Task material ▸

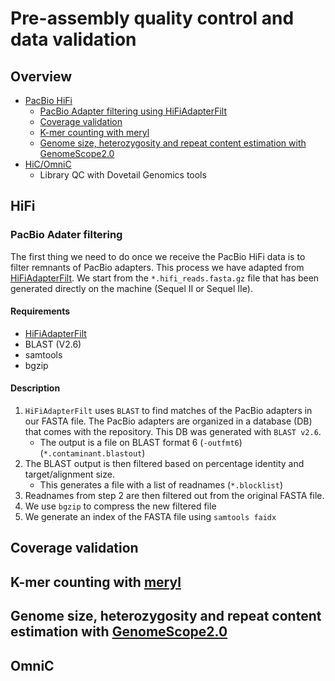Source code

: # Pre-assembly quality control and data validation


## Overview 

- [PacBio HiFi](#hifi)  
    - [PacBio Adapter filtering using HiFiAdapterFilt](#pacbio-adapter-filtering)
    - [Coverage validation](#coverage-validation)
    - [K-mer counting with meryl](k--mer-counting-with-meryl)
    - [Genome size, heterozygosity and repeat content estimation with GenomeScope2.0]()
- [HiC/OmniC](#omnic)
    - Library QC with Dovetail Genomics tools



## HiFi

### PacBio Adater filtering 

The first thing we need to do once we receive the PacBio HiFi data is to filter remnants of PacBio adapters. This process we have adapted from [HiFiAdapterFilt](https://github.com/sheinasim/HiFiAdapterFilt). We start from the `*.hifi_reads.fasta.gz` file that has been generated directly on the machine (Sequel II or Sequel IIe).

#### Requirements

- [HiFiAdapterFilt](https://github.com/sheinasim/HiFiAdapterFilt)
- BLAST (V2.6)
- samtools
- bgzip 


#### Description

1. `HiFiAdapterFilt` uses `BLAST` to find matches of the PacBio adapters in our FASTA file. The PacBio adapters are organized in a database (DB) that comes with the repository. This DB was generated with `BLAST v2.6`.
    - The output is a file on BLAST format 6 (`-outfmt6`) (`*.contaminant.blastout`)
2. The BLAST output is then filtered based on percentage identity and target/alignment size.
    - This generates a file with a list of readnames (`*.blocklist`)
3. Readnames from step 2 are then filtered out from the original FASTA file.
4. We use `bgzip` to compress the new filtered file
5. We generate an index of the FASTA file using `samtools faidx`


## Coverage validation

## K-mer counting with [meryl](https://github.com/marbl/meryl)

## Genome size, heterozygosity and repeat content estimation with [GenomeScope2.0](https://github.com/tbenavi1/genomescope2.0)


## OmniC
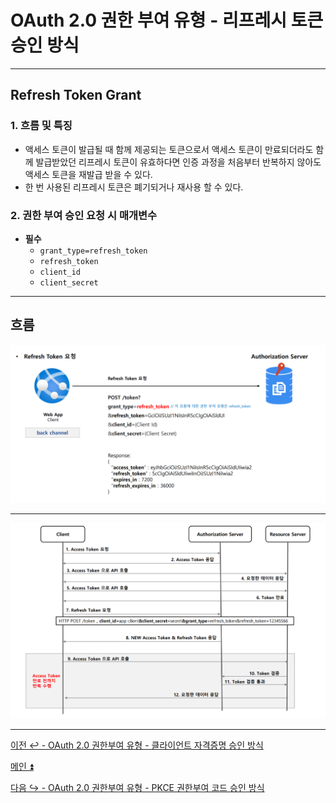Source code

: # OAuth 2.0 권한 부여 유형 - 리프레시 토큰 승인 방식

---

## Refresh Token Grant

### 1. 흐름 및 특징

- 액세스 토큰이 발급될 때 함께 제공되는 토큰으로서 액세스 토큰이 만료되더라도 함께 발급받았던 리프레시 토큰이 유효하다면
    인증 과정을 처음부터 반복하지 않아도 액세스 토큰을 재발급 받을 수 있다.
- 한 번 사용된 리프레시 토큰은 폐기되거나 재사용 할 수 있다.

### 2. 권한 부여 승인 요청 시 매개변수

- **필수**
  - `grant_type=refresh_token`
  - `refresh_token`
  - `client_id`
  - `client_secret`

---

## 흐름

![img_10.png](image/img_10.png)

---

![img_11.png](image/img_11.png)

---

[이전 ↩️ - OAuth 2.0 권한부여 유형 - 클라이언트 자격증명 승인 방식](https://github.com/genesis12345678/TIL/blob/main/Spring/security/oauth/%EA%B6%8C%ED%95%9C%EB%B6%80%EC%97%AC/Client.md)

[메인 ⏫](https://github.com/genesis12345678/TIL/blob/main/Spring/security/oauth/main.md)

[다음 ↪️ - OAuth 2.0 권한부여 유형 - PKCE 권한부여 코드 승인 방식](https://github.com/genesis12345678/TIL/blob/main/Spring/security/oauth/%EA%B6%8C%ED%95%9C%EB%B6%80%EC%97%AC/PKCE.md)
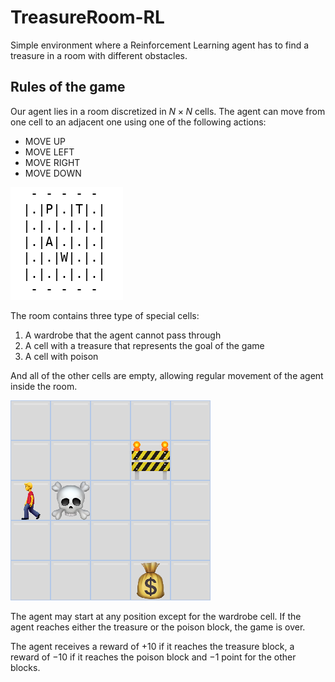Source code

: # TreasureRoom-RL
Simple environment where a Reinforcement Learning agent has to find a treasure in a room with different obstacles.

## Rules of the game
Our agent lies in a room discretized in $N×N$ cells.
The agent can move from one cell to an adjacent one using one of the following actions: 
- MOVE UP
- MOVE LEFT
- MOVE RIGHT
- MOVE DOWN
  
![room](gifs/episode_1_step_0.png)

The room contains three type of special cells:
1. A wardrobe that the agent cannot pass through
2. A cell with a treasure that represents the goal of the game
3. A cell with poison
   
And all of the other cells are empty, allowing regular movement of the agent inside the room.

![example](gifs/animation.png)

The agent may start at any position except for the wardrobe cell. If the agent reaches either the treasure or the poison block, the game is over.

The agent receives a reward of +10 if it reaches the treasure block, a reward of −10 if it reaches the poison block and −1 point for the other blocks.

Task statement ▸ Transcribe every line from the records above without alteration, and leave out the images.

Solution for this task ▸
Source code

: # Pre-assembly quality control and data validation


## Overview 

- [PacBio HiFi](#hifi)  
    - [PacBio Adapter filtering using HiFiAdapterFilt](#pacbio-adapter-filtering)
    - [Coverage validation](#coverage-validation)
    - [K-mer counting with meryl](k--mer-counting-with-meryl)
    - [Genome size, heterozygosity and repeat content estimation with GenomeScope2.0]()
- [HiC/OmniC](#omnic)
    - Library QC with Dovetail Genomics tools



## HiFi

### PacBio Adater filtering 

The first thing we need to do once we receive the PacBio HiFi data is to filter remnants of PacBio adapters. This process we have adapted from [HiFiAdapterFilt](https://github.com/sheinasim/HiFiAdapterFilt). We start from the `*.hifi_reads.fasta.gz` file that has been generated directly on the machine (Sequel II or Sequel IIe).

#### Requirements

- [HiFiAdapterFilt](https://github.com/sheinasim/HiFiAdapterFilt)
- BLAST (V2.6)
- samtools
- bgzip 


#### Description

1. `HiFiAdapterFilt` uses `BLAST` to find matches of the PacBio adapters in our FASTA file. The PacBio adapters are organized in a database (DB) that comes with the repository. This DB was generated with `BLAST v2.6`.
    - The output is a file on BLAST format 6 (`-outfmt6`) (`*.contaminant.blastout`)
2. The BLAST output is then filtered based on percentage identity and target/alignment size.
    - This generates a file with a list of readnames (`*.blocklist`)
3. Readnames from step 2 are then filtered out from the original FASTA file.
4. We use `bgzip` to compress the new filtered file
5. We generate an index of the FASTA file using `samtools faidx`


## Coverage validation

## K-mer counting with [meryl](https://github.com/marbl/meryl)

## Genome size, heterozygosity and repeat content estimation with [GenomeScope2.0](https://github.com/tbenavi1/genomescope2.0)


## OmniC
Source code

: # OAuth 2.0 권한 부여 유형 - 리프레시 토큰 승인 방식

---

## Refresh Token Grant

### 1. 흐름 및 특징

- 액세스 토큰이 발급될 때 함께 제공되는 토큰으로서 액세스 토큰이 만료되더라도 함께 발급받았던 리프레시 토큰이 유효하다면
    인증 과정을 처음부터 반복하지 않아도 액세스 토큰을 재발급 받을 수 있다.
- 한 번 사용된 리프레시 토큰은 폐기되거나 재사용 할 수 있다.

### 2. 권한 부여 승인 요청 시 매개변수

- **필수**
  - `grant_type=refresh_token`
  - `refresh_token`
  - `client_id`
  - `client_secret`

---

## 흐름

![img_10.png](image/img_10.png)

---

![img_11.png](image/img_11.png)

---

[이전 ↩️ - OAuth 2.0 권한부여 유형 - 클라이언트 자격증명 승인 방식](https://github.com/genesis12345678/TIL/blob/main/Spring/security/oauth/%EA%B6%8C%ED%95%9C%EB%B6%80%EC%97%AC/Client.md)

[메인 ⏫](https://github.com/genesis12345678/TIL/blob/main/Spring/security/oauth/main.md)

[다음 ↪️ - OAuth 2.0 권한부여 유형 - PKCE 권한부여 코드 승인 방식](https://github.com/genesis12345678/TIL/blob/main/Spring/security/oauth/%EA%B6%8C%ED%95%9C%EB%B6%80%EC%97%AC/PKCE.md)
Source code

: # TreasureRoom-RL
Simple environment where a Reinforcement Learning agent has to find a treasure in a room with different obstacles.

## Rules of the game
Our agent lies in a room discretized in $N×N$ cells.
The agent can move from one cell to an adjacent one using one of the following actions: 
- MOVE UP
- MOVE LEFT
- MOVE RIGHT
- MOVE DOWN
  
![room](gifs/episode_1_step_0.png)

The room contains three type of special cells:
1. A wardrobe that the agent cannot pass through
2. A cell with a treasure that represents the goal of the game
3. A cell with poison
   
And all of the other cells are empty, allowing regular movement of the agent inside the room.

![example](gifs/animation.png)

The agent may start at any position except for the wardrobe cell. If the agent reaches either the treasure or the poison block, the game is over.

The agent receives a reward of +10 if it reaches the treasure block, a reward of −10 if it reaches the poison block and −1 point for the other blocks.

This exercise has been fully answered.